15 Jul Rules of Engagement in class
Keeping children engaged throughout your lesson is the key to successful teaching and effective learning.
Even on the best of days, we understand that trying to keep 25 children engaged in your lesson can feel like a near impossible task.
That’s why we want to share with you our top tips on how to get and keep your student’s attention.
Bursts of information-
Depending on what age group you are teaching, you will need to adapt the amount of information you pass onto your students at one point. Did you know that primary school students have on average an 11-minute attention span before they begin to disengage? To keep them as interested and on-task as possible, give short bursts of information and give them time to think about and digest what you have told them, rather than overwhelming students to the point where they feel lost and give up. You could do this by intermittently including activities or group tasks to help kids solidify ideas in their mind.
Let them talk-
Not over you, or to each other while you are teaching, but allowing children to speak in class can do wonders for keeping their attention.

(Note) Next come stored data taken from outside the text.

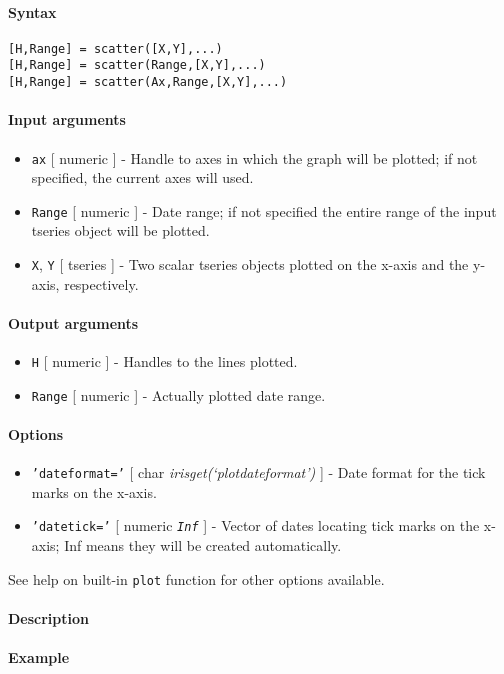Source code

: 


	\paragraph{Syntax}

\begin{verbatim}
[H,Range] = scatter([X,Y],...)
[H,Range] = scatter(Range,[X,Y],...)
[H,Range] = scatter(Ax,Range,[X,Y],...)
\end{verbatim}

\paragraph{Input arguments}

\begin{itemize}
\item
  \texttt{ax} {[} numeric {]} - Handle to axes in which the graph will
  be plotted; if not specified, the current axes will used.
\item
  \texttt{Range} {[} numeric {]} - Date range; if not specified the
  entire range of the input tseries object will be plotted.
\item
  \texttt{X}, \texttt{Y} {[} tseries {]} - Two scalar tseries objects
  plotted on the x-axis and the y-axis, respectively.
\end{itemize}

\paragraph{Output arguments}

\begin{itemize}
\item
  \texttt{H} {[} numeric {]} - Handles to the lines plotted.
\item
  \texttt{Range} {[} numeric {]} - Actually plotted date range.
\end{itemize}

\paragraph{Options}

\begin{itemize}
\item
  \texttt{'dateformat='} {[} char \textbar{}
  \emph{irisget(`plotdateformat')} {]} - Date format for the tick marks
  on the x-axis.
\item
  \texttt{'datetick='} {[} numeric \textbar{} \emph{\texttt{Inf}} {]} -
  Vector of dates locating tick marks on the x-axis; Inf means they will
  be created automatically.
\end{itemize}

See help on built-in \texttt{plot} function for other options available.

\paragraph{Description}

\paragraph{Example}


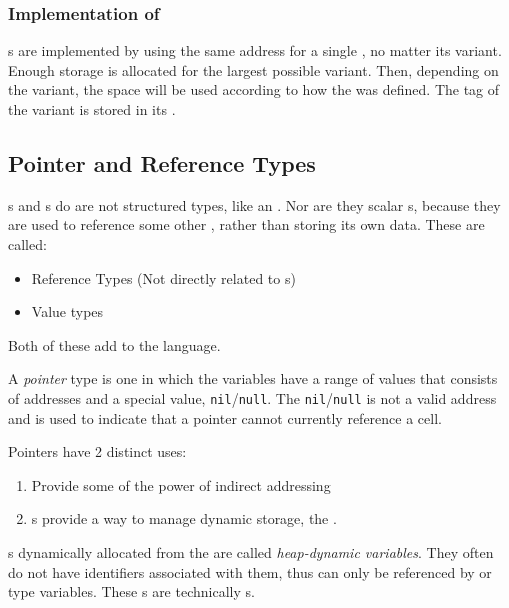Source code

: \subsubsection{Implementation of }\label{subsubsec:Union_Types-Implementation}
s are implemented by using the same address for a single , no matter its variant.
Enough storage is allocated for the largest possible variant.
Then, depending on the variant, the space will be used according to how the  was defined.
The tag of the  variant is stored in its .

\subsection{Pointer and Reference Types}\label{subsec:Pointer_Reference_Types}
s and s do are not structured types, like an .
Nor are they scalar s, because they are used to reference some other , rather than storing its own data.
These are called:
\begin{itemize}[noitemsep]
\item Reference Types (Not directly related to s)
\item Value types
\end{itemize}
Both of these add  to the language.

\begin{definition}[Pointer]\label{def:Pointer}
  A \emph{pointer} type is one in which the variables have a range of values that consists of  addresses and a special value, \texttt{nil}/\texttt{null}.
  The \texttt{nil}/\texttt{null} is not a valid address and is used to indicate that a pointer cannot currently reference a  cell.

  Pointers have 2 distinct uses:
  \begin{enumerate}[noitemsep]
  \item Provide some of the power of indirect addressing
  \item {}s provide a way to manage dynamic storage, the .
  \end{enumerate}
\end{definition}

\begin{definition}\label{def:Heap_Dynamic_Variable}
  s dynamically allocated from the  are called \emph{heap-dynamic variables}.
  They often do not have identifiers associated with them, thus can only be referenced by  or  type variables.
  These s are technically s.
\end{definition}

Engaging in class conversations and allowing students to have their own voice, spark debates and ask questions is a great teaching technique. Students don’t want to learn in an environment where they feel powerless or inferior, so allowing them to have their voice and communicate their thoughts, will only do good things for your class engagement.
Mix it up-
Did you know that there are 7 different learning styles that most children adopt?
- Visual: You prefer using pictures, images, and spatial understanding.
- Aural: You prefer using sound and music.
- Verbal: You prefer using words, both in speech and writing
- Physical: You prefer using your body, hands and sense of touch
- Logical: You prefer using logic, reasoning and systems
- Social: You prefer to learn in groups or with other people
- Solitary: You prefer to work alone and use self-study.
All students learn in different ways, so where you can, try to mix up your lesson plans and incorporate multiple learning styles in your classroom. This may not always be possible, for example, it may be difficult to use aural learning in a maths class but teaching in a way that is truly effective for your students, will keep then engaged for longer.
Keeping your students engaged throughout your lesson is a notoriously tricky task, however with these few tips, you may find it just that little bit easier.